皇后微笑着点了点头,然后伸手取过绣鞋,给女儿套在脚上,边套边说:“你最近越长越快了,个子高了,脚自然就大了。家家看你现在的鞋子过不了多久就要小得不能穿,就给你再做几双大一些的。这不,现在是第一双,你试试看看合适不……哎,还是大了不少。”说着,她用手指伸进鞋子和女儿的后脚跟之间比量着,“足足能伸进两根手指,现在肯定不能穿。”
牧云却丝毫不以为意,她小心翼翼地抚摸着上面的绣花,好像生怕弄坏了它一样。“不能穿也没什么,这么漂亮的鞋子万一穿脏穿旧了才叫可惜呢,女儿要好好地保护着它,哪里舍得穿在脚上啊。”
她被女儿天真浪漫的模样逗得心情转好了许多,于是伸过手来,将女儿揽入怀中,慈爱地摩挲着她柔软的头发和细嫩的皮肤。这么可爱的孩子,像花儿一样地讨人喜欢,要是能永远地留下,长伴膝下该有多好?
正惆怅间,女儿忽然仰起小脸来,问道:“家家,您说,女儿能不能嫁给一个对女儿好,就像您一样,经常这样搂着女儿,用这样温暖的眼神看着女儿的男人呢?女儿不要像父皇那样的,一个月才来这里两三次,女儿都捞不着和他说上几句话,就给匆匆打发走了的男人。”
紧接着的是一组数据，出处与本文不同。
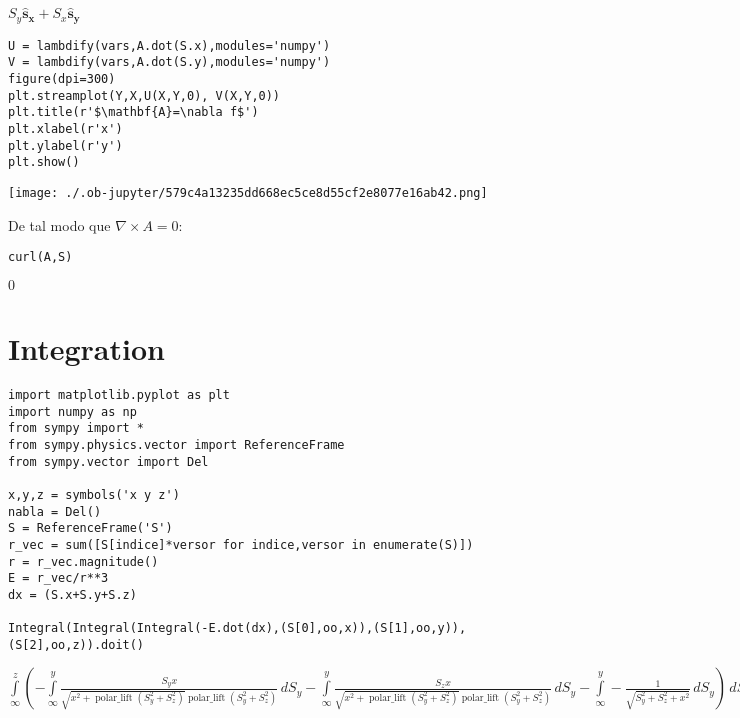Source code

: \documentclass[11pt]{article}
\begin{document}
$\displaystyle S_{y}\mathbf{\hat{s}_x} + S_{x}\mathbf{\hat{s}_y}$

\begin{verbatim}
U = lambdify(vars,A.dot(S.x),modules='numpy')
V = lambdify(vars,A.dot(S.y),modules='numpy')
figure(dpi=300)
plt.streamplot(Y,X,U(X,Y,0), V(X,Y,0))
plt.title(r'$\mathbf{A}=\nabla f$')
plt.xlabel(r'x')
plt.ylabel(r'y')
plt.show()
\end{verbatim}

\begin{center}
\texttt{[image: ./.ob-jupyter/579c4a13235dd668ec5ce8d55cf2e8077e16ab42.png]}
\end{center}
De tal modo que \(\nabla\times A=0\):
\begin{verbatim}
curl(A,S)
\end{verbatim}

$\displaystyle 0$

\section{Integration}
\label{sec:org9652966}
\begin{verbatim}
import matplotlib.pyplot as plt
import numpy as np
from sympy import *
from sympy.physics.vector import ReferenceFrame
from sympy.vector import Del

x,y,z = symbols('x y z')
nabla = Del()
S = ReferenceFrame('S')
r_vec = sum([S[indice]*versor for indice,versor in enumerate(S)])
r = r_vec.magnitude()
E = r_vec/r**3
dx = (S.x+S.y+S.z)

Integral(Integral(Integral(-E.dot(dx),(S[0],oo,x)),(S[1],oo,y)),(S[2],oo,z)).doit()

\end{verbatim}

$\displaystyle \int\limits_{\infty}^{z} \left(- \int\limits_{\infty}^{y} \frac{S_{y} x}{\sqrt{x^{2} + \operatorname{polar\_lift}{\left(S_{y}^{2} + S_{z}^{2} \right)}} \operatorname{polar\_lift}{\left(S_{y}^{2} + S_{z}^{2} \right)}}\, dS_{y} - \int\limits_{\infty}^{y} \frac{S_{z} x}{\sqrt{x^{2} + \operatorname{polar\_lift}{\left(S_{y}^{2} + S_{z}^{2} \right)}} \operatorname{polar\_lift}{\left(S_{y}^{2} + S_{z}^{2} \right)}}\, dS_{y} - \int\limits_{\infty}^{y} - \frac{1}{\sqrt{S_{y}^{2} + S_{z}^{2} + x^{2}}}\, dS_{y}\right)\, dS_{z}$
\end{document}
听了她的话,皇后在一瞬间陷入了惆怅,心中泛起阵阵潮汐——当然她刚刚嫁入皇宫时,何尝不是万千宠爱系一身,从此君王不早朝的?可再怎么温柔贤惠,知书达理,貌美如花,又能固宠几时?自从她生下女儿两三个月,皇帝重新回来宠幸她那一夜之后,曾经属于她的帝王宠爱,就在指缝间悄无声息地溜走了。毕竟生育过的女人,无法和豆蔻一般娇嫩的少女相比。男人啊,永远都是喜新厌旧的薄情郎,又几个能对女人始终如一的呢?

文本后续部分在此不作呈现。